Letter to the Editor

Dr. Marik's Views Should Not be Taken Seriously

doi: 10.1097/01.EEM.0000511960.32079.05

    Editor:

    I am a senior staff member at Henry Ford Hospital in Detroit, MI. Not surprisingly, we take sepsis very seriously. I recently read Dr. Paul Marik's article, “Humans Are Not Yeast,” and I was stunned by the overtly contrary perspectives presented in this article which likely hit the inboxes and mailboxes of many a devoted EMN reader and induced a thorough head-scratching. (EMN 2016;38[9]:1; http://bit.ly/2bO6vWL.)

    This is especially true for those who are, like I was, not entirely familiar with the author and his reputation as an outspoken skeptic. This article flies in the face of our current mainstream understanding of pathophysiology with respect to acidosis, lactate physiology, and oxygen utilization dynamics, and delivers harsh criticism of sepsis treatment strategies.

    It states, “Lactic acidosis doesn't exist.” Really? Are we to drop MUDPILES and start feeding medical students MUDPIES? It goes on to suggest that, “‘Surviving Sepsis’ should really be relabeled ‘How Not to Survive Sepsis.’” I assume that is said because “this whole idea of trying to get rid of lactate by revving up oxygen delivery is bogus,” and that “titrating treatment to lactate clearance is another bogus myth.” Should the Centers for Medicare and Medicaid Services not be adopting measures ratified by the National Quality Forum?

    The currently accepted theories on these topics are not mere exercises in faith or mass superstition the way the article implies. On the contrary, the article contends with well-rooted fundamental concepts in some instances and it tangles with thoroughly investigated principles supported by current evidence in the mainstream literature in others. I applaud the efforts here to think outside the box and share new insights. Anyone with an open mind should be willing to entertain these arguments.

    But let's not get carried away presenting this in an authoritative fashion to such a wide audience as some sort of paradigm shift or dogma-busting development that will dismantle how we resuscitate the critically ill.

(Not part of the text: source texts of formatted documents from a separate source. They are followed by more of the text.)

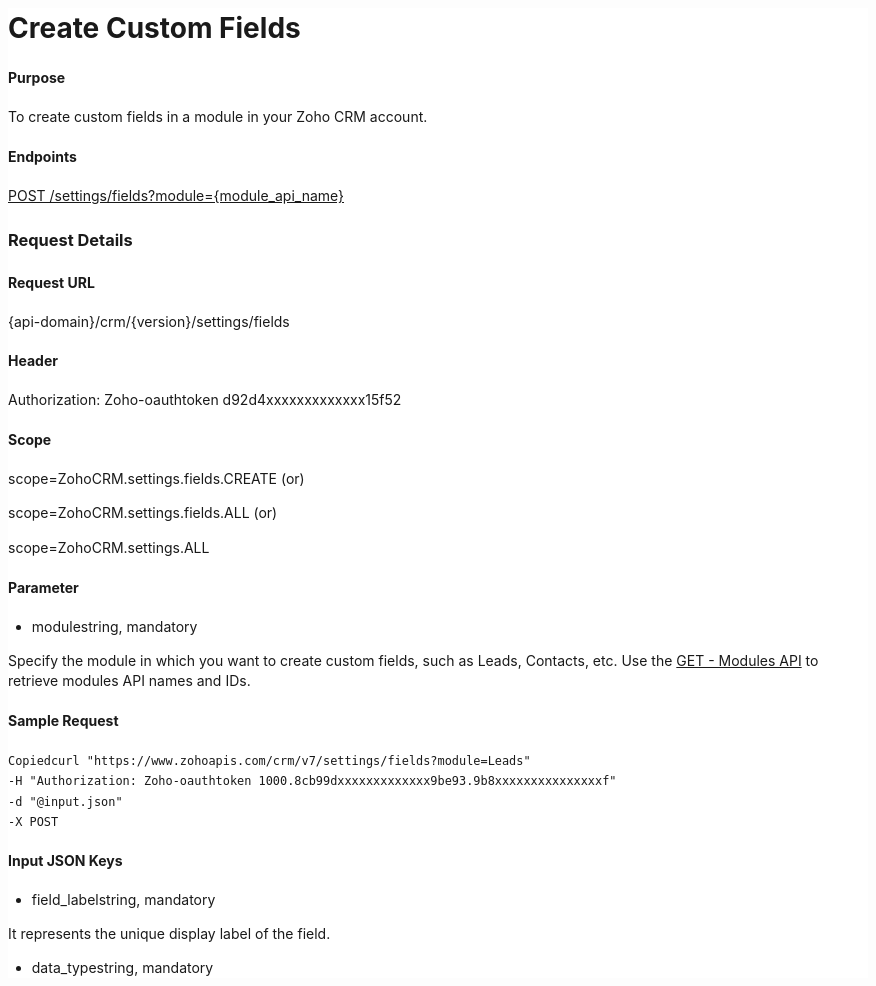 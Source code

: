 
# Create Custom Fields

#### Purpose

To create custom fields in a module in your Zoho CRM account.

#### Endpoints

[POST /settings/fields?module={module\_api\_name}](https://www.zoho.com/crm/developer/docs/api/v7/create-custom-field.html)

### Request Details

#### Request URL

{api-domain}/crm/{version}/settings/fields

#### Header

Authorization: Zoho-oauthtoken d92d4xxxxxxxxxxxxx15f52

#### Scope

scope=ZohoCRM.settings.fields.CREATE (or)

scope=ZohoCRM.settings.fields.ALL (or)

scope=ZohoCRM.settings.ALL

#### Parameter

- modulestring, mandatory



Specify the module in which you want to create custom fields, such as Leads, Contacts, etc. Use the [GET - Modules API](https://www.zoho.com/crm/developer/docs/api/v7/modules-api.html) to retrieve modules API names and IDs.


#### Sample Request

``` curl
Copiedcurl "https://www.zohoapis.com/crm/v7/settings/fields?module=Leads"
-H "Authorization: Zoho-oauthtoken 1000.8cb99dxxxxxxxxxxxxx9be93.9b8xxxxxxxxxxxxxxxf"
-d "@input.json"
-X POST
```

#### Input JSON Keys

- field\_labelstring, mandatory



It represents the unique display label of the field.

- data\_typestring, mandatory

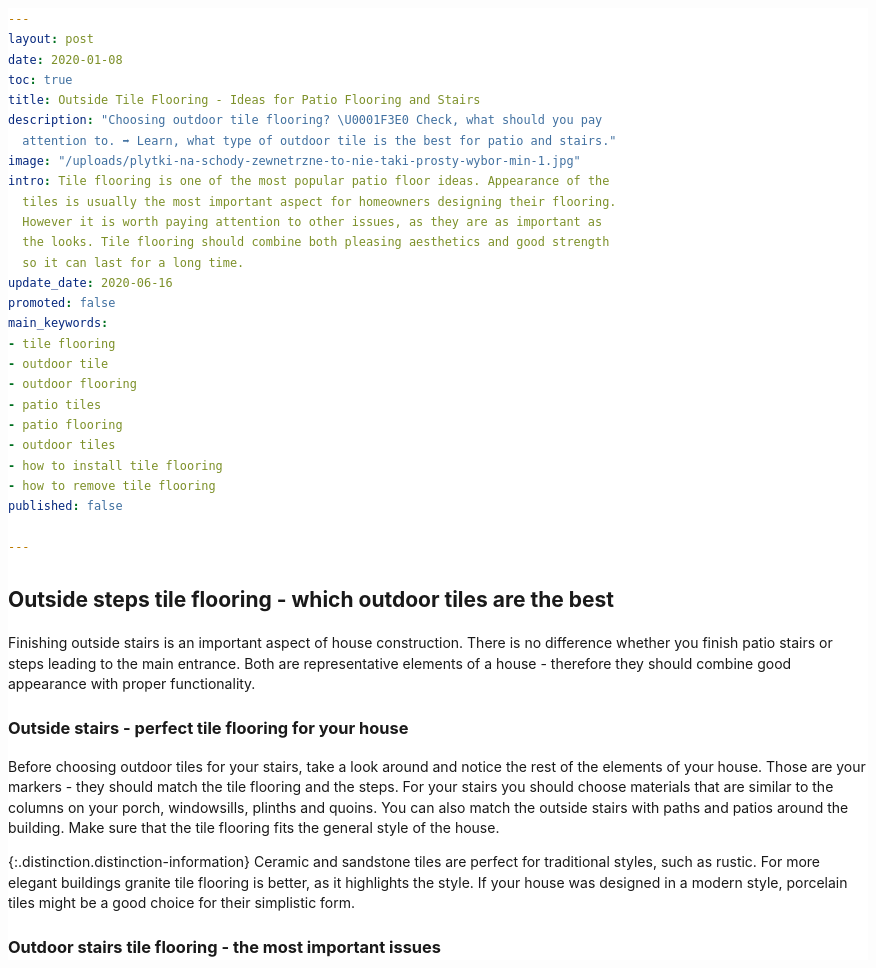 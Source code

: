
 ```yaml
---
layout: post
date: 2020-01-08
toc: true
title: Outside Tile Flooring - Ideas for Patio Flooring and Stairs
description: "Choosing outdoor tile flooring? \U0001F3E0 Check, what should you pay
  attention to. ➡️ Learn, what type of outdoor tile is the best for patio and stairs."
image: "/uploads/plytki-na-schody-zewnetrzne-to-nie-taki-prosty-wybor-min-1.jpg"
intro: Tile flooring is one of the most popular patio floor ideas. Appearance of the
  tiles is usually the most important aspect for homeowners designing their flooring.
  However it is worth paying attention to other issues, as they are as important as
  the looks. Tile flooring should combine both pleasing aesthetics and good strength
  so it can last for a long time.
update_date: 2020-06-16
promoted: false
main_keywords:
- tile flooring
- outdoor tile
- outdoor flooring
- patio tiles
- patio flooring
- outdoor tiles
- how to install tile flooring
- how to remove tile flooring
published: false

---
```

## Outside steps tile flooring - which outdoor tiles are the best

Finishing outside stairs is an important aspect of house construction. There is no difference whether you finish patio stairs or steps leading to the main entrance. Both are representative elements of a house - therefore they should combine good appearance with proper functionality.

### Outside stairs - perfect tile flooring for your house

Before choosing outdoor tiles for your stairs, take a look around and notice the rest of the elements of your house. Those are your markers - they should match the tile flooring and the steps. For your stairs you should choose materials that are similar to the columns on your porch, windowsills, plinths and quoins. You can also match the outside stairs with paths and patios around the building. Make sure that the tile flooring fits the general style of the house.

{:.distinction.distinction-information}
Ceramic and sandstone tiles are perfect for traditional styles, such as rustic. For more elegant buildings granite tile flooring is better, as it highlights the style. If your house was designed in a modern style, porcelain tiles might be a good choice for their simplistic form.

### Outdoor stairs tile flooring - the most important issues
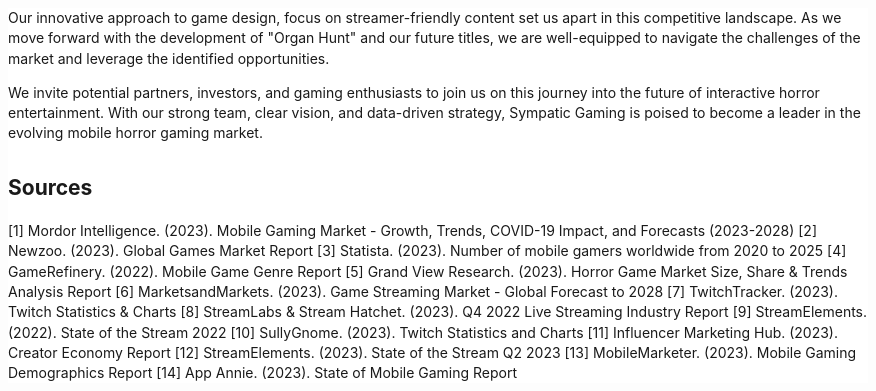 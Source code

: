 Our innovative approach to game design, focus on streamer-friendly content set us apart in this competitive landscape. As we move forward with the development of "Organ Hunt" and our future titles, we are well-equipped to navigate the challenges of the market and leverage the identified opportunities.

We invite potential partners, investors, and gaming enthusiasts to join us on this journey into the future of interactive horror entertainment. With our strong team, clear vision, and data-driven strategy, Sympatic Gaming is poised to become a leader in the evolving mobile horror gaming market.

## Sources

[1] Mordor Intelligence. (2023). Mobile Gaming Market - Growth, Trends, COVID-19 Impact, and Forecasts (2023-2028)
[2] Newzoo. (2023). Global Games Market Report
[3] Statista. (2023). Number of mobile gamers worldwide from 2020 to 2025
[4] GameRefinery. (2022). Mobile Game Genre Report
[5] Grand View Research. (2023). Horror Game Market Size, Share & Trends Analysis Report
[6] MarketsandMarkets. (2023). Game Streaming Market - Global Forecast to 2028
[7] TwitchTracker. (2023). Twitch Statistics & Charts
[8] StreamLabs & Stream Hatchet. (2023). Q4 2022 Live Streaming Industry Report
[9] StreamElements. (2022). State of the Stream 2022
[10] SullyGnome. (2023). Twitch Statistics and Charts
[11] Influencer Marketing Hub. (2023). Creator Economy Report
[12] StreamElements. (2023). State of the Stream Q2 2023
[13] MobileMarketer. (2023). Mobile Gaming Demographics Report
[14] App Annie. (2023). State of Mobile Gaming Report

Granted, the publication referenced its arguments and was not entirely devoid of scholar, but the proof was lacking to say that it “showed” what it set out to show.

    The piece is driven by strong opinion, and it is heavily biased. I'm sure my reaction to this comes as no surprise. The author himself acknowledges that he is going against the grain, and I believe his purpose is to antagonize the status quo. In fact, the only reason an article like this would not raise controversy is because it is too far-flung to be taken seriously by anyone that “still believes” in this stuff. That implication also fails, as if the tide has now turned or consensus opinion has finally reached the threshold to overturn conventional wisdom. It's not even close.